• Your objective: Every line from the beginning of the records below up to the one holding "is entered on" should be quoted exactly; leave out the rest.

• Record extracts:

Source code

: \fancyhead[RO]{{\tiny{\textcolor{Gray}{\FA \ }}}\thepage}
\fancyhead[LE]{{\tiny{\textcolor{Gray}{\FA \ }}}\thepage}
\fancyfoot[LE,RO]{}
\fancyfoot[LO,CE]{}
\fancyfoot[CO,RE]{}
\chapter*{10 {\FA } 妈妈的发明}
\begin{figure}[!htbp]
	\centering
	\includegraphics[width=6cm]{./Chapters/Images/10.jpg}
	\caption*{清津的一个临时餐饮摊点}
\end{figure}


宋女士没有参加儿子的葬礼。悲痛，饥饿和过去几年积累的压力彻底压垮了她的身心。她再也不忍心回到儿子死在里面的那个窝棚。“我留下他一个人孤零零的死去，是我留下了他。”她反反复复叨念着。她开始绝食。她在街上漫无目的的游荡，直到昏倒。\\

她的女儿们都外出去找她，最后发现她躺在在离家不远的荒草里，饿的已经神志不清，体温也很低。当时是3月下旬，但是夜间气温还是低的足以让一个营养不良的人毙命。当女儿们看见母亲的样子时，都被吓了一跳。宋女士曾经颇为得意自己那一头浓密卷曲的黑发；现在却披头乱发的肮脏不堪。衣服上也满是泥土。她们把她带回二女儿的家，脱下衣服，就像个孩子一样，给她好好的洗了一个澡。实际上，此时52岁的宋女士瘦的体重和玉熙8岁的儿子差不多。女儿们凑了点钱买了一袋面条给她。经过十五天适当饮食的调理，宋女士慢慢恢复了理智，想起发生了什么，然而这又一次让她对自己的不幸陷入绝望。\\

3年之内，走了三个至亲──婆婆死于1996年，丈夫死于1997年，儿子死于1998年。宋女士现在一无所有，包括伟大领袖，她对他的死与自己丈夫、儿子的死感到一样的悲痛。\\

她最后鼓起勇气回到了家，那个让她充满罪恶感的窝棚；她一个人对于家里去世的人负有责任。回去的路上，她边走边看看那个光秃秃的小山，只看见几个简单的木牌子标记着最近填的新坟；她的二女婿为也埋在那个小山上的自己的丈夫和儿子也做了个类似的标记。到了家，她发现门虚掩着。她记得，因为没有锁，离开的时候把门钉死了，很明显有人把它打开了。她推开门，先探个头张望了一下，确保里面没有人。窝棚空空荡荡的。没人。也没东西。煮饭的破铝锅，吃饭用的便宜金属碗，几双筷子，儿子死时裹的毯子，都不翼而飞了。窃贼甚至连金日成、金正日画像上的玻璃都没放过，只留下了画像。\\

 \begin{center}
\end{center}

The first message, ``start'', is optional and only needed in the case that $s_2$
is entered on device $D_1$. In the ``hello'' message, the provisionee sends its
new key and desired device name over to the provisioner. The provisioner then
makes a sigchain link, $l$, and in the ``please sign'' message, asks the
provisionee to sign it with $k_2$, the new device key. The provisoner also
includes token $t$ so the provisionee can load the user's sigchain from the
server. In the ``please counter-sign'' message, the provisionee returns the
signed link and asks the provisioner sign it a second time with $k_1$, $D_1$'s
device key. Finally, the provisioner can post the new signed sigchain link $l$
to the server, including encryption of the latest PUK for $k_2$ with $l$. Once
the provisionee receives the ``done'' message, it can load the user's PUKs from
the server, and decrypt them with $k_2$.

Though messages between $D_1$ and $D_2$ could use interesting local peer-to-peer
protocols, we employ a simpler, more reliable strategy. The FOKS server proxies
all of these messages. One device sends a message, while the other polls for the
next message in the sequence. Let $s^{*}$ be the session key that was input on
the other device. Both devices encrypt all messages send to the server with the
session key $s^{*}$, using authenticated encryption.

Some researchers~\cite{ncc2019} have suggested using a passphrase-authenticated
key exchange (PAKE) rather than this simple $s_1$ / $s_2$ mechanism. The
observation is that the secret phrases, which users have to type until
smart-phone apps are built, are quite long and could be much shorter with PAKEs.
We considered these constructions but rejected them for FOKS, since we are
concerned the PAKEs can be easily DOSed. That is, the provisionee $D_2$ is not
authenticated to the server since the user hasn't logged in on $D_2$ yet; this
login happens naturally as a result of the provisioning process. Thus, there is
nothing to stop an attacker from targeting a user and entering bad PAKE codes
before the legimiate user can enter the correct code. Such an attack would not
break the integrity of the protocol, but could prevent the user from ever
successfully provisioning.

• Solution for this problem:
Source code

: \fancyhead[RO]{{\tiny{\textcolor{Gray}{\FA \ }}}\thepage}
\fancyhead[LE]{{\tiny{\textcolor{Gray}{\FA \ }}}\thepage}
\fancyfoot[LE,RO]{}
\fancyfoot[LO,CE]{}
\fancyfoot[CO,RE]{}
\chapter*{10 {\FA } 妈妈的发明}
\begin{figure}[!htbp]
	\centering
	\includegraphics[width=6cm]{./Chapters/Images/10.jpg}
	\caption*{清津的一个临时餐饮摊点}
\end{figure}


宋女士没有参加儿子的葬礼。悲痛，饥饿和过去几年积累的压力彻底压垮了她的身心。她再也不忍心回到儿子死在里面的那个窝棚。“我留下他一个人孤零零的死去，是我留下了他。”她反反复复叨念着。她开始绝食。她在街上漫无目的的游荡，直到昏倒。\\

她的女儿们都外出去找她，最后发现她躺在在离家不远的荒草里，饿的已经神志不清，体温也很低。当时是3月下旬，但是夜间气温还是低的足以让一个营养不良的人毙命。当女儿们看见母亲的样子时，都被吓了一跳。宋女士曾经颇为得意自己那一头浓密卷曲的黑发；现在却披头乱发的肮脏不堪。衣服上也满是泥土。她们把她带回二女儿的家，脱下衣服，就像个孩子一样，给她好好的洗了一个澡。实际上，此时52岁的宋女士瘦的体重和玉熙8岁的儿子差不多。女儿们凑了点钱买了一袋面条给她。经过十五天适当饮食的调理，宋女士慢慢恢复了理智，想起发生了什么，然而这又一次让她对自己的不幸陷入绝望。\\

3年之内，走了三个至亲──婆婆死于1996年，丈夫死于1997年，儿子死于1998年。宋女士现在一无所有，包括伟大领袖，她对他的死与自己丈夫、儿子的死感到一样的悲痛。\\

她最后鼓起勇气回到了家，那个让她充满罪恶感的窝棚；她一个人对于家里去世的人负有责任。回去的路上，她边走边看看那个光秃秃的小山，只看见几个简单的木牌子标记着最近填的新坟；她的二女婿为也埋在那个小山上的自己的丈夫和儿子也做了个类似的标记。到了家，她发现门虚掩着。她记得，因为没有锁，离开的时候把门钉死了，很明显有人把它打开了。她推开门，先探个头张望了一下，确保里面没有人。窝棚空空荡荡的。没人。也没东西。煮饭的破铝锅，吃饭用的便宜金属碗，几双筷子，儿子死时裹的毯子，都不翼而飞了。窃贼甚至连金日成、金正日画像上的玻璃都没放过，只留下了画像。\\

 \begin{center}
\end{center}

The first message, ``start'', is optional and only needed in the case that $s_2$
is entered on device $D_1$. In the ``hello'' message, the provisionee sends its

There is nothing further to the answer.